McGuinness accused "a cabal" of officers within the Police Service of Northern Ireland of pursuing "a negative and destructive agenda to both the peace process and to Sinn Fein."

Police arrested Adams on Wednesday night as a suspect in the IRA abduction, killing and secret burial of Jean McConville. Under British anti-terror law, suspects must be charged or released within 48 hours, unless police receive a judicial extension.

McGuinness said Wednesday's arrest and unexpectedly long detention of Adams were designed to tarnish Sinn Fein's image and damage its prospects in local council and European Parliament elections taking place in both parts of Ireland this month.

"This is a very, very serious situation," said McGuinness, a former IRA commander who has jointly led Northern Ireland's power-sharing government alongside British Protestants since 2007. "I believe that Gerry Adams will be totally and absolutely exonerated, and Gerry Adams will continue to lead this party."

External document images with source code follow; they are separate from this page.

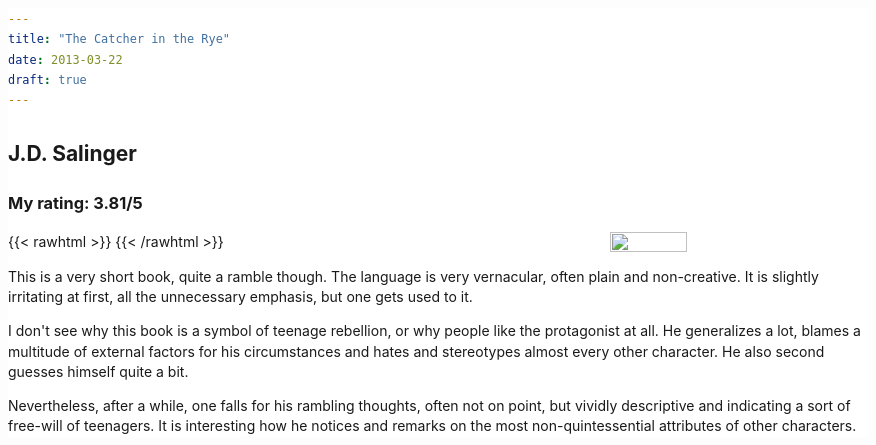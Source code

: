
 ```yaml
---
title: "The Catcher in the Rye"
date: 2013-03-22
draft: true
---
```

## J.D. Salinger
### My rating: 3.81/5

{{< rawhtml >}}
<img class="special-img-class" style="height: 100%; width: 30%; float: right; padding-left: 2rem;"  src="../assets/catcher_in_rye.jpg" />
{{< /rawhtml >}}

This is a very short book, quite a ramble though. The language is very vernacular, often plain and non-creative. It is slightly irritating at first, all the unnecessary emphasis, but one gets used to it.

I don't see why this book is a symbol of teenage rebellion, or why people like the protagonist at all. He generalizes a lot, blames a multitude of external factors for his circumstances and hates and stereotypes almost every other character. He also second guesses himself quite a bit.

Nevertheless, after a while, one falls for his rambling thoughts, often not on point, but vividly descriptive and indicating a sort of free-will of teenagers. It is interesting how he notices and remarks on the most non-quintessential attributes of other characters.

Adams, who as Sinn Fein chief since 1983 is Europe's longest-serving party leader, denies any role in the IRA. But former members who spoke on tape to a Boston College-commissioned research project say he was the outlawed group's Belfast commander in 1972 and ordered the killing and secret burial of McConville, a widow who was branded by the IRA as a British army spy.

McConville's eldest daughter, who has led a two-decade campaign for the truth, says she's praying for a murder charge - and is prepared to name publicly those IRA members she believes stormed into their home on the day of her mother's abduction.